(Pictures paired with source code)
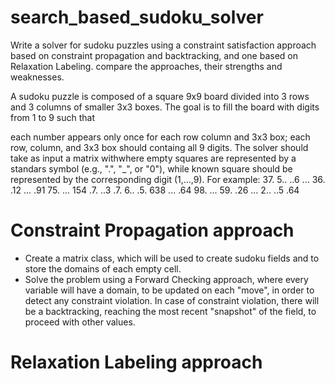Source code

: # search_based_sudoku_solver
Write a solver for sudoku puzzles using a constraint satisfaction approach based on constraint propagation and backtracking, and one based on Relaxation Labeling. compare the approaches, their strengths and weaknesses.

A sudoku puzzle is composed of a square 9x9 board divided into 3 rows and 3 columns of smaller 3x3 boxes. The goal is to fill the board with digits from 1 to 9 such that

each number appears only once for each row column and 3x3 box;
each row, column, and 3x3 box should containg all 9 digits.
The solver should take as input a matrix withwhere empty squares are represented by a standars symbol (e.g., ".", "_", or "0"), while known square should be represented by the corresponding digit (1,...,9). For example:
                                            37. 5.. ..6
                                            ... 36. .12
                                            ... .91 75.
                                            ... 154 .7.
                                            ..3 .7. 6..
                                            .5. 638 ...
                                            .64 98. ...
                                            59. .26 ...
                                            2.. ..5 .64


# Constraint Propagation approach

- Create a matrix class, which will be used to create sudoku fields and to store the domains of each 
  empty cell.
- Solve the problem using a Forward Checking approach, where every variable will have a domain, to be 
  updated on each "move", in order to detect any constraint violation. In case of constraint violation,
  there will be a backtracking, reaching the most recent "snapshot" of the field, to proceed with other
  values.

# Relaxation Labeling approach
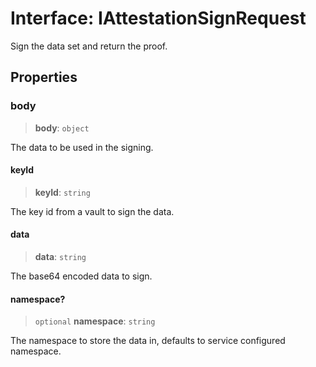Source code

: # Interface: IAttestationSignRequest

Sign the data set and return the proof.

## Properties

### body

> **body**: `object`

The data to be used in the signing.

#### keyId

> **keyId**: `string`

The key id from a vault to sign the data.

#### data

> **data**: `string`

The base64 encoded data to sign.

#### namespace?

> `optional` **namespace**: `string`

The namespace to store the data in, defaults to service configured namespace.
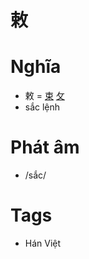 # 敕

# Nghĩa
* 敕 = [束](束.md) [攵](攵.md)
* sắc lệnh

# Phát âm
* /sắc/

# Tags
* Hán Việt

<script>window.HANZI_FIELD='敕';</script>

**PROBLEM:** Repeat the records above word for word, apart from the pictures.

**EXERCISE OUTPUT:**
Source code

: # search_based_sudoku_solver
Write a solver for sudoku puzzles using a constraint satisfaction approach based on constraint propagation and backtracking, and one based on Relaxation Labeling. compare the approaches, their strengths and weaknesses.

A sudoku puzzle is composed of a square 9x9 board divided into 3 rows and 3 columns of smaller 3x3 boxes. The goal is to fill the board with digits from 1 to 9 such that

each number appears only once for each row column and 3x3 box;
each row, column, and 3x3 box should containg all 9 digits.
The solver should take as input a matrix withwhere empty squares are represented by a standars symbol (e.g., ".", "_", or "0"), while known square should be represented by the corresponding digit (1,...,9). For example:
                                            37. 5.. ..6
                                            ... 36. .12
                                            ... .91 75.
                                            ... 154 .7.
                                            ..3 .7. 6..
                                            .5. 638 ...
                                            .64 98. ...
                                            59. .26 ...
                                            2.. ..5 .64


# Constraint Propagation approach

- Create a matrix class, which will be used to create sudoku fields and to store the domains of each 
  empty cell.
- Solve the problem using a Forward Checking approach, where every variable will have a domain, to be 
  updated on each "move", in order to detect any constraint violation. In case of constraint violation,
  there will be a backtracking, reaching the most recent "snapshot" of the field, to proceed with other
  values.

# Relaxation Labeling approach
Source code

: # Interface: IAttestationSignRequest

Sign the data set and return the proof.

## Properties

### body

> **body**: `object`

The data to be used in the signing.

#### keyId

> **keyId**: `string`

The key id from a vault to sign the data.

#### data

> **data**: `string`

The base64 encoded data to sign.

#### namespace?

> `optional` **namespace**: `string`

The namespace to store the data in, defaults to service configured namespace.
 # 敕

# Nghĩa
* 敕 = [束](束.md) [攵](攵.md)
* sắc lệnh

# Phát âm
* /sắc/

# Tags
* Hán Việt

<script>window.HANZI_FIELD='敕';</script>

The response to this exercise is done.